• _Exercise aim_
Read through the entries below and copy each line where "permettent" turns up.

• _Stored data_
+++
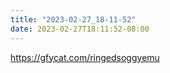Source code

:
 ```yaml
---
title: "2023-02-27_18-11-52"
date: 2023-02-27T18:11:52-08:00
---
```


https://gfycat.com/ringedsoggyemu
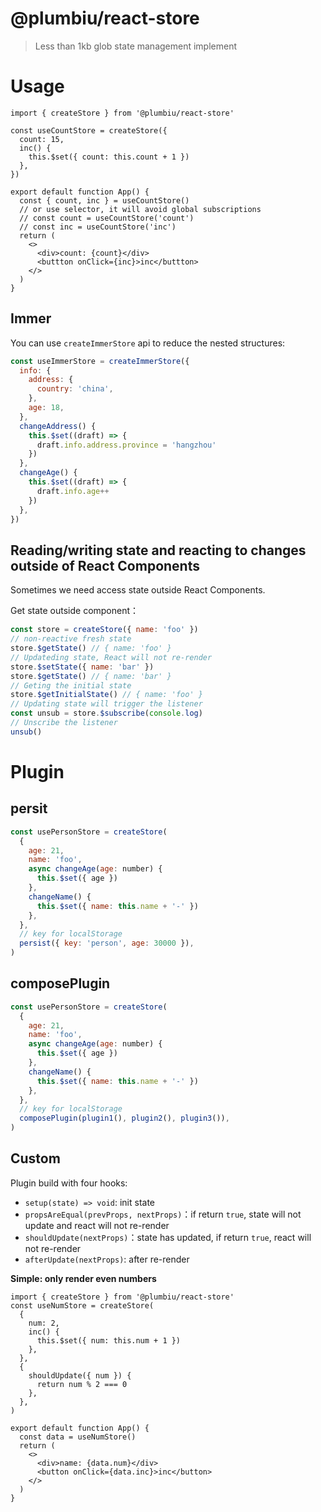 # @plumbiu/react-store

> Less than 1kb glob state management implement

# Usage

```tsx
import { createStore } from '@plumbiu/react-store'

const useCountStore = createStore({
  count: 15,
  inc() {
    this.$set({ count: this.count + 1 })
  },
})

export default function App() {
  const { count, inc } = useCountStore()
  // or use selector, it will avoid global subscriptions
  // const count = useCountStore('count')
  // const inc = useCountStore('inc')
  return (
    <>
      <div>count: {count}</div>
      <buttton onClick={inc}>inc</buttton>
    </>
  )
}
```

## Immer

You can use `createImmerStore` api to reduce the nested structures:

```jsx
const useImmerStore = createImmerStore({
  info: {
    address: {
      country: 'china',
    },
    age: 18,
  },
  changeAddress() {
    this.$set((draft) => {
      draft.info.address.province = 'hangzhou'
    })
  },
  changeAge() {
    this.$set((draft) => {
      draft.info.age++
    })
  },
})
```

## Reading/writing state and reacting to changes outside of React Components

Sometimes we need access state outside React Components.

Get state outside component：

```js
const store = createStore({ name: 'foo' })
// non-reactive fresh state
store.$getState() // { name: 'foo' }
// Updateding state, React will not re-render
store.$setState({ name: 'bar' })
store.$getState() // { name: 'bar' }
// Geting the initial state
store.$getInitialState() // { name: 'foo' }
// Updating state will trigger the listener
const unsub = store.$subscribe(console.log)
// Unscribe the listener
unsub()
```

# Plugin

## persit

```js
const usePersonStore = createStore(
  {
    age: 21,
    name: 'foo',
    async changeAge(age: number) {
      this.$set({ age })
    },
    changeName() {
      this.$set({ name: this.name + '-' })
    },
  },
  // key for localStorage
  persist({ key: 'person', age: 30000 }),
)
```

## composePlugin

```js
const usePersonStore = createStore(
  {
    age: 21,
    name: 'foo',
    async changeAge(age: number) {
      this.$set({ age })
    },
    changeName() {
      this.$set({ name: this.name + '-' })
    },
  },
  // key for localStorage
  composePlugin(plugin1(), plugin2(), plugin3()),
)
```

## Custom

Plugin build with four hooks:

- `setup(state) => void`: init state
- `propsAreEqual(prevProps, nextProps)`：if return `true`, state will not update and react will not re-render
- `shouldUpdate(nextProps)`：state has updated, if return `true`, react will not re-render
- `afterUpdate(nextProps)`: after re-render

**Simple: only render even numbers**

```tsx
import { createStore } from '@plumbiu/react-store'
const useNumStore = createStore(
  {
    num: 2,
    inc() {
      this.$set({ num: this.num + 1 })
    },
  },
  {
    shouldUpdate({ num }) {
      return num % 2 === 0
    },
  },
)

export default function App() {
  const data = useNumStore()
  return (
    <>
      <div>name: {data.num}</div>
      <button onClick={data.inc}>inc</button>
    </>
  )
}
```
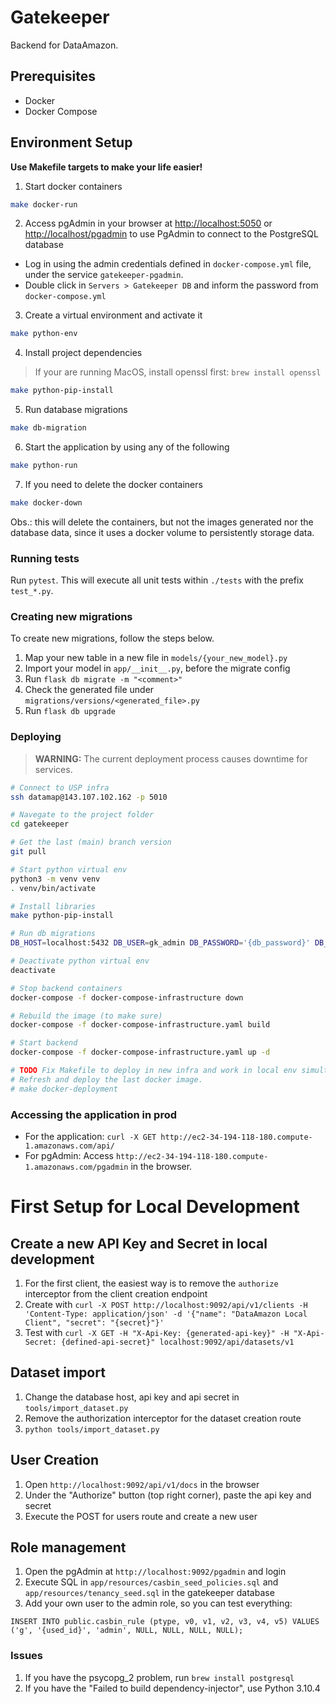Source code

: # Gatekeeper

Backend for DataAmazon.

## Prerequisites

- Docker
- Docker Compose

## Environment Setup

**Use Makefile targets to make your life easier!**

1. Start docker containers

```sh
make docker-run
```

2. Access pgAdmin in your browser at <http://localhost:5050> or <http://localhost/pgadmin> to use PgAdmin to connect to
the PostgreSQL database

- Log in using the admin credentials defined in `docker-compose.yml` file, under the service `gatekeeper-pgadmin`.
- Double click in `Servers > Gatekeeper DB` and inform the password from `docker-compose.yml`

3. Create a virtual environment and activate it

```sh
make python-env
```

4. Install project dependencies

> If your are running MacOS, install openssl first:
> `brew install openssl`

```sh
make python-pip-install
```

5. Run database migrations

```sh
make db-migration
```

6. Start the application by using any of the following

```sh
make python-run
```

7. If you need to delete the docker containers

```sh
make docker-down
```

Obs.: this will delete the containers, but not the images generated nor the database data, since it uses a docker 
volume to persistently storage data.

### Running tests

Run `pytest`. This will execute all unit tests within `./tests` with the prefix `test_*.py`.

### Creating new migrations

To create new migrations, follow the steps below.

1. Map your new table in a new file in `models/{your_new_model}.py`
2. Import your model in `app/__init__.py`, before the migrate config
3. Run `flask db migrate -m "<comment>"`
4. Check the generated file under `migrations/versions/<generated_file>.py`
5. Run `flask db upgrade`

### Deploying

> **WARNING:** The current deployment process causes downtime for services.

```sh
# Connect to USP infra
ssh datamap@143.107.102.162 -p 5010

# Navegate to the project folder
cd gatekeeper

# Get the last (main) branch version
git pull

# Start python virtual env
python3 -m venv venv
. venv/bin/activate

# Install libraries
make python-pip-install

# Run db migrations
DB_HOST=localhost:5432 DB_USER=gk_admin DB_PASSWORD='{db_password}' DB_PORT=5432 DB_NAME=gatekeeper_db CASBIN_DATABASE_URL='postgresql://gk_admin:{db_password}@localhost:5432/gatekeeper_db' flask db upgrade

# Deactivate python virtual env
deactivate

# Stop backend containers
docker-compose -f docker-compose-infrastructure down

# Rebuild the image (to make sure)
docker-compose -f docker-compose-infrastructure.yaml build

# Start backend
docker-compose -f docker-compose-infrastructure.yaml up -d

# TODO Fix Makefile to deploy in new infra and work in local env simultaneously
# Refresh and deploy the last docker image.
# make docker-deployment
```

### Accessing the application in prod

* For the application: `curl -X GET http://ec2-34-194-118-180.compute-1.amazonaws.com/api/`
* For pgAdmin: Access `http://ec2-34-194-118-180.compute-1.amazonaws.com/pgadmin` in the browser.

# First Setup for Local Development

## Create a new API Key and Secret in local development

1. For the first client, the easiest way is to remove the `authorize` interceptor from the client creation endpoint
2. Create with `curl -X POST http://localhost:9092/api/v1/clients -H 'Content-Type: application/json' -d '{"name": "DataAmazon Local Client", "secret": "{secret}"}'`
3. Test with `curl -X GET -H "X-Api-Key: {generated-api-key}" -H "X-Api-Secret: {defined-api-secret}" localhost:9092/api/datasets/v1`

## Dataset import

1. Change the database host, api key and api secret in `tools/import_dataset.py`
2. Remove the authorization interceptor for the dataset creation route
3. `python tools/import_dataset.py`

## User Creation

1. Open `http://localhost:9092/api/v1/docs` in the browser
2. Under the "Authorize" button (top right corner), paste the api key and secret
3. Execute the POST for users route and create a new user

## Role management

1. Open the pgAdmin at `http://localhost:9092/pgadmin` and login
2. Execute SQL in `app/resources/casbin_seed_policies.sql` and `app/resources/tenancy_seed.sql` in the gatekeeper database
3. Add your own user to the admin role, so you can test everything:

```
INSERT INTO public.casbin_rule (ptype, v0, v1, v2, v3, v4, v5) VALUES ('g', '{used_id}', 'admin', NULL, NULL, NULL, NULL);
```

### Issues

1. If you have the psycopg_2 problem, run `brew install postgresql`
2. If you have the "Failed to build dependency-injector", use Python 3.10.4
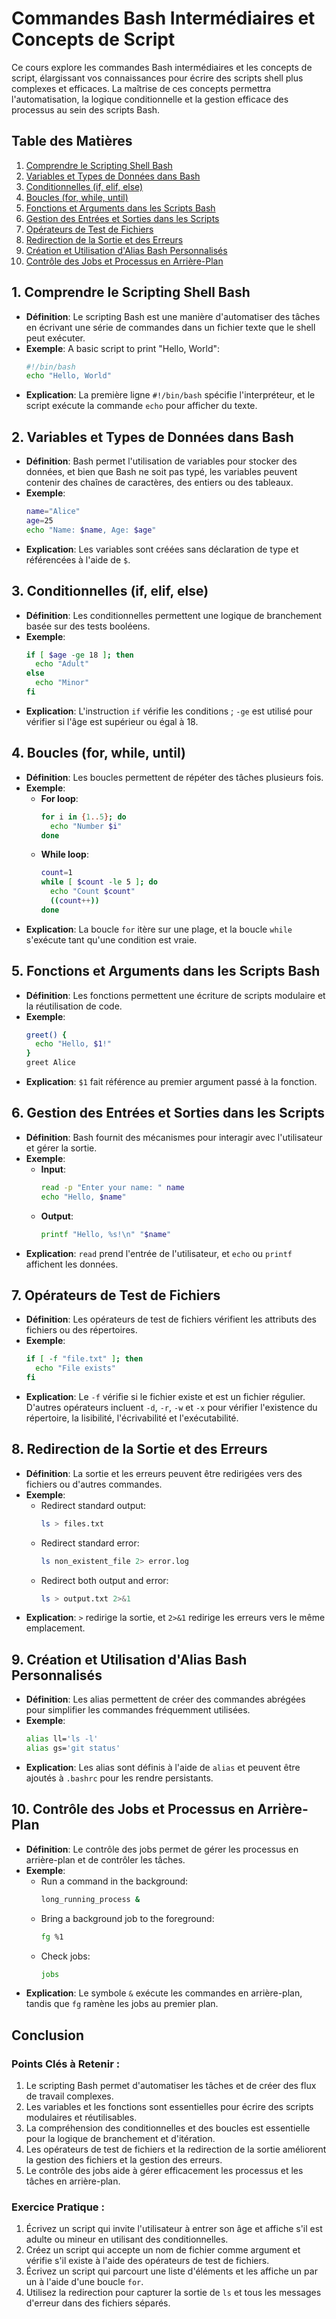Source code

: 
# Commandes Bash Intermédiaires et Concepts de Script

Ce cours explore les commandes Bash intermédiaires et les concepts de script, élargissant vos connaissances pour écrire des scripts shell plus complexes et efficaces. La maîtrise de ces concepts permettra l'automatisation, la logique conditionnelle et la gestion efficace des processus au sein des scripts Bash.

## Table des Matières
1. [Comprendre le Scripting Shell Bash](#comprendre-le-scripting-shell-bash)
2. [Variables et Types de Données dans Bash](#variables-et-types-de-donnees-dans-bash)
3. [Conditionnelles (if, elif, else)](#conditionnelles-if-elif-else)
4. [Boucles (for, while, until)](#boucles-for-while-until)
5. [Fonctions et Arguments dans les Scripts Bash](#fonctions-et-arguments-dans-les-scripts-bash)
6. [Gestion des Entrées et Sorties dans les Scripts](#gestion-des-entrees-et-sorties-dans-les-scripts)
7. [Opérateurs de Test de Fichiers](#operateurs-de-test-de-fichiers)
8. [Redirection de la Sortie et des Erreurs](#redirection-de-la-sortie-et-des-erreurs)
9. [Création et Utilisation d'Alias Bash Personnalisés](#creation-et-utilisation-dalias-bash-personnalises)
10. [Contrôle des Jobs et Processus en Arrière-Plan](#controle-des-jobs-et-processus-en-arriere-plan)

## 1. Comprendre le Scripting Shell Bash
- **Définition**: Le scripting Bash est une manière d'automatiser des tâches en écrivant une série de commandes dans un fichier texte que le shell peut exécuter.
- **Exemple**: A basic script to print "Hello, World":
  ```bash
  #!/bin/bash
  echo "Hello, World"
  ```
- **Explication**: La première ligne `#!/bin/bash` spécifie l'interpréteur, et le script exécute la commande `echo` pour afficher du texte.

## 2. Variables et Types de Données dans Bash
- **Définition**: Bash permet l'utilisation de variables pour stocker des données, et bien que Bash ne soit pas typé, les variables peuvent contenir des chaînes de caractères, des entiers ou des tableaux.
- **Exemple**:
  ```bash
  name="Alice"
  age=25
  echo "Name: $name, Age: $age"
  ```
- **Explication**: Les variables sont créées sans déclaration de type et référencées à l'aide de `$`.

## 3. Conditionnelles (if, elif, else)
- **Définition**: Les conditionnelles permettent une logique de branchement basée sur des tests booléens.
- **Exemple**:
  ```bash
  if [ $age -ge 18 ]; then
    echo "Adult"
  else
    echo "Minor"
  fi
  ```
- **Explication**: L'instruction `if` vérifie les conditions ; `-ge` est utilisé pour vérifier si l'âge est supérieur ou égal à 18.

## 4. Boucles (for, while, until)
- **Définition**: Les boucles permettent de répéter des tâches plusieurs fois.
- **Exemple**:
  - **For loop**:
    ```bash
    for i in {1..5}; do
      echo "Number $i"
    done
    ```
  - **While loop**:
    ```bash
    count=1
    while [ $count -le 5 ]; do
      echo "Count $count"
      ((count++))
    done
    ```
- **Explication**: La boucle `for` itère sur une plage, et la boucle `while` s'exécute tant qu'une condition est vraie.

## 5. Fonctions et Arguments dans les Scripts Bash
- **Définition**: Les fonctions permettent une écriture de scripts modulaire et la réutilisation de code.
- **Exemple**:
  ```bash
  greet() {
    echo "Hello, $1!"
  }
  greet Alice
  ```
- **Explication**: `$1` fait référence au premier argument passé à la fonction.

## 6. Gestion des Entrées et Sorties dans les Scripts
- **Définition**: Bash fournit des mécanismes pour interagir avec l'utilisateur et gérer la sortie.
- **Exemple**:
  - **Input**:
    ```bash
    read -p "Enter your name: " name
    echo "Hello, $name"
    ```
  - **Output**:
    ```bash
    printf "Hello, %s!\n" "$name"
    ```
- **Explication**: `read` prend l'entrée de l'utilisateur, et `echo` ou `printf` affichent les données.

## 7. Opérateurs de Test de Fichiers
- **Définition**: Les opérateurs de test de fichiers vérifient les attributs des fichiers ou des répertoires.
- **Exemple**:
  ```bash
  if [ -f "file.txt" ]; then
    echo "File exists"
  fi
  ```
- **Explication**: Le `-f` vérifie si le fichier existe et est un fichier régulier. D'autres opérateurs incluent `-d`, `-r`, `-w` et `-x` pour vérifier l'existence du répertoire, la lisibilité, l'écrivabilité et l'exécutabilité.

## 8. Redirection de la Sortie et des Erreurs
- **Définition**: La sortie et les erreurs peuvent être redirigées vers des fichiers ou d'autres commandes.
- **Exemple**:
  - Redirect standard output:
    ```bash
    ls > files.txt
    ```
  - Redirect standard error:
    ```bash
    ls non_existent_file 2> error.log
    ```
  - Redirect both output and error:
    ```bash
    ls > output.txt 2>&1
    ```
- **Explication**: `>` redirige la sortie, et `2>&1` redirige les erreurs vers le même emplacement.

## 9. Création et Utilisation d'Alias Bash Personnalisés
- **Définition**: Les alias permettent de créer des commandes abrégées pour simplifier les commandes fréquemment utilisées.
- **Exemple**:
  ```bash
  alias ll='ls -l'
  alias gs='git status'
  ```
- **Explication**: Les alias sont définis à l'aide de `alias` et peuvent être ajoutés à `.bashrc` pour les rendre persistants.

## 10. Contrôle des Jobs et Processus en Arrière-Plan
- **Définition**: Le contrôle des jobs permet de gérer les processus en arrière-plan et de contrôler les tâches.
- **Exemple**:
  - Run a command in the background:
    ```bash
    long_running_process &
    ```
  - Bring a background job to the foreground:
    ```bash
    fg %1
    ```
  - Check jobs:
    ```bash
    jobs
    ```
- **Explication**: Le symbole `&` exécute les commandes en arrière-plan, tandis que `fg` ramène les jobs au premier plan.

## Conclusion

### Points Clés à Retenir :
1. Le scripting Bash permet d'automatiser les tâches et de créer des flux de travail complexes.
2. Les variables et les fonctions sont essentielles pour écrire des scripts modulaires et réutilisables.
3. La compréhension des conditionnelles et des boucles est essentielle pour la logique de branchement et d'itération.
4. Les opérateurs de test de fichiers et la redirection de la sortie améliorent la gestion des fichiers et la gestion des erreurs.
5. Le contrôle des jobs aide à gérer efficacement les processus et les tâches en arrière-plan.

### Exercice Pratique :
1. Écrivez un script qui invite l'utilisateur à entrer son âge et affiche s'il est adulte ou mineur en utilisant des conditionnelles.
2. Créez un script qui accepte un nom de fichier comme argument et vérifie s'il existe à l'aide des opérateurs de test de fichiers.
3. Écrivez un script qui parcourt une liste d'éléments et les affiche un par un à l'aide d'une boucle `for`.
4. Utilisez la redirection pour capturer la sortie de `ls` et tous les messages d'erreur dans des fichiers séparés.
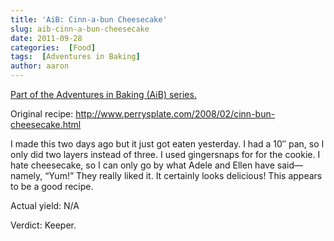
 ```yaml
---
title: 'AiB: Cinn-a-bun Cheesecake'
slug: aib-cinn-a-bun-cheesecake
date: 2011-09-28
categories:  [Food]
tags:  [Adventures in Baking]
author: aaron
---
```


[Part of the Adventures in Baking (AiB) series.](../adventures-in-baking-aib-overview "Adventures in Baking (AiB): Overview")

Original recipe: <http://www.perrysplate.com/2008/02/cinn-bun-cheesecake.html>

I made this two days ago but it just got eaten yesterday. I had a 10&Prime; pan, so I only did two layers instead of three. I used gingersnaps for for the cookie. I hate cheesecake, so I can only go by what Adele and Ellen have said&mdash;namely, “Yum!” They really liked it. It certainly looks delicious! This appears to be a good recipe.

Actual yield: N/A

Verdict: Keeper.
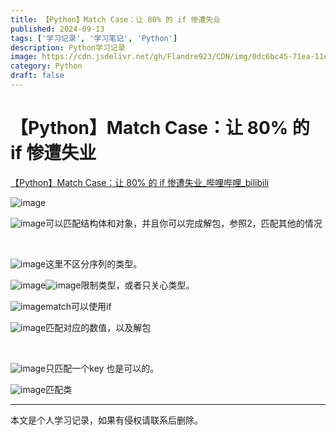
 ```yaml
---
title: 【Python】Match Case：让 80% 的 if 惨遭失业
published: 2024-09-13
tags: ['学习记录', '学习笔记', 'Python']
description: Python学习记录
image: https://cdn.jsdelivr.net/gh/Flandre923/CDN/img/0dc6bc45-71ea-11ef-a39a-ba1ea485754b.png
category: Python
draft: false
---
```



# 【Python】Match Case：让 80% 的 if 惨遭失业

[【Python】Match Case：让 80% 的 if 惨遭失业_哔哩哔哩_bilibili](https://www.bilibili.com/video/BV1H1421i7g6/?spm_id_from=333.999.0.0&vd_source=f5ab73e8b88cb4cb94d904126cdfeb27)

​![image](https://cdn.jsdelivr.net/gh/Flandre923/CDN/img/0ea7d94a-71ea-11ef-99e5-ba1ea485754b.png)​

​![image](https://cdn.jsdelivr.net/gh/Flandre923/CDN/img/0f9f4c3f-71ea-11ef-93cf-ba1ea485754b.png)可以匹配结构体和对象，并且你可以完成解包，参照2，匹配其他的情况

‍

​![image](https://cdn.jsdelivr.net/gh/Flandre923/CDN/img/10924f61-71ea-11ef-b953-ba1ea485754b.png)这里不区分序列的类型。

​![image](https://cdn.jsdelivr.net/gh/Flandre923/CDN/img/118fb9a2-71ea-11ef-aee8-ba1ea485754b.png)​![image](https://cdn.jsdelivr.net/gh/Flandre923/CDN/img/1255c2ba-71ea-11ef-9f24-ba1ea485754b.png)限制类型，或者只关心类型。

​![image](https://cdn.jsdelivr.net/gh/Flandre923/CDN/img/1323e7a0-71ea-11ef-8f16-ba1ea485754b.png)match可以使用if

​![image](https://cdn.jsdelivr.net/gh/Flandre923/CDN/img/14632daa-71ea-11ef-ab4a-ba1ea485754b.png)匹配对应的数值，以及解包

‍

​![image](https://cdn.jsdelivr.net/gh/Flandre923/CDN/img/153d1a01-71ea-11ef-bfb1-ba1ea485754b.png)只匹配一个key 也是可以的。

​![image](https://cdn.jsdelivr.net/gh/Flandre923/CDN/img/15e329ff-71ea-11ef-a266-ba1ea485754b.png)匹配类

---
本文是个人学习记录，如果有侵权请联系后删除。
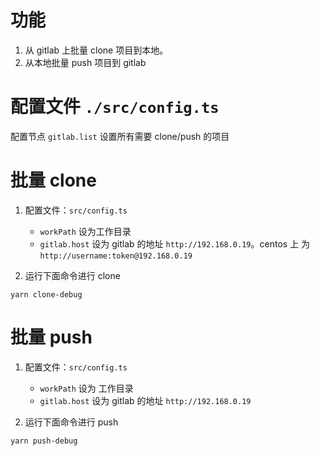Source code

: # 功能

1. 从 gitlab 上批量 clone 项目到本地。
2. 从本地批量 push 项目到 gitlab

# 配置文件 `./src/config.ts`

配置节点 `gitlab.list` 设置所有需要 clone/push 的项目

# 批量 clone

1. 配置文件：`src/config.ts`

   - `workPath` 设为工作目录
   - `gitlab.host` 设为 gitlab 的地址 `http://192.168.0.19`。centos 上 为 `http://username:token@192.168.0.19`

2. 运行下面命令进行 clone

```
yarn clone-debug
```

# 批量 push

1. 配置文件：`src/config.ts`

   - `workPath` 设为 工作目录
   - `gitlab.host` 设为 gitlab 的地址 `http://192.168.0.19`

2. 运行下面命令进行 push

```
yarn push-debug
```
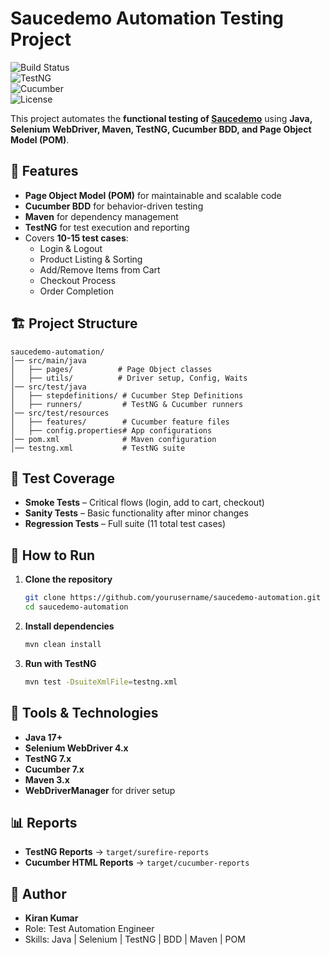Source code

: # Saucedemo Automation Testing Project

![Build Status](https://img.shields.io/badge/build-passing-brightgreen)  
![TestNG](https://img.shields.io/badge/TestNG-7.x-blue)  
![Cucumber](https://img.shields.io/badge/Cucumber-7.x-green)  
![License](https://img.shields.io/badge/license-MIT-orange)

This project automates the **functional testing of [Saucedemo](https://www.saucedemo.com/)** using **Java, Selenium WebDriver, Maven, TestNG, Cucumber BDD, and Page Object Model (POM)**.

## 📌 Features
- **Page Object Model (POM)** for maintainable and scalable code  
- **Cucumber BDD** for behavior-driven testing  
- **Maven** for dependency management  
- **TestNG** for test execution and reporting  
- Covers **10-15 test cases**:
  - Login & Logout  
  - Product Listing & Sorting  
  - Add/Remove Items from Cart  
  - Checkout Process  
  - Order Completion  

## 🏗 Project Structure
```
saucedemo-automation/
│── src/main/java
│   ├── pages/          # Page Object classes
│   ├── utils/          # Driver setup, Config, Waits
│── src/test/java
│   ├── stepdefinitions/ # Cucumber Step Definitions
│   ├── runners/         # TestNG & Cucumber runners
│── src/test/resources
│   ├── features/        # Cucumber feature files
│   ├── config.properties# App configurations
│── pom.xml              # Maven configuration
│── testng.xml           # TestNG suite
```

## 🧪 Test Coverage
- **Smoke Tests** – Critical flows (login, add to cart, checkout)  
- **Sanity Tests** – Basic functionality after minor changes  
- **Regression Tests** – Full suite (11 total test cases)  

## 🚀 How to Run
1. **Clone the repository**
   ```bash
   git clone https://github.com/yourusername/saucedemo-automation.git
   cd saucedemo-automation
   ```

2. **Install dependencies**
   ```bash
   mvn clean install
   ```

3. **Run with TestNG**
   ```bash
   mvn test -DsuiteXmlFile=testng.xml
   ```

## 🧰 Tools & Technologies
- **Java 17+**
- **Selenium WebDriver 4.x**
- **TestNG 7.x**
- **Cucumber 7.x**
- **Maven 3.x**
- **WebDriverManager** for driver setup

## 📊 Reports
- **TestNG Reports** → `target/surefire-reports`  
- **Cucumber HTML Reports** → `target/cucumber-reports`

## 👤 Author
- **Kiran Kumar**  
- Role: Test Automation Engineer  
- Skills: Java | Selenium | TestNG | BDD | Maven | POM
+++
• _Output below_
- **Définition**: Les conditionnelles permettent une logique de branchement basée sur des tests booléens.
- **Définition**: Les boucles permettent de répéter des tâches plusieurs fois.
- **Définition**: Les fonctions permettent une écriture de scripts modulaire et la réutilisation de code.
- **Définition**: Les alias permettent de créer des commandes abrégées pour simplifier les commandes fréquemment utilisées.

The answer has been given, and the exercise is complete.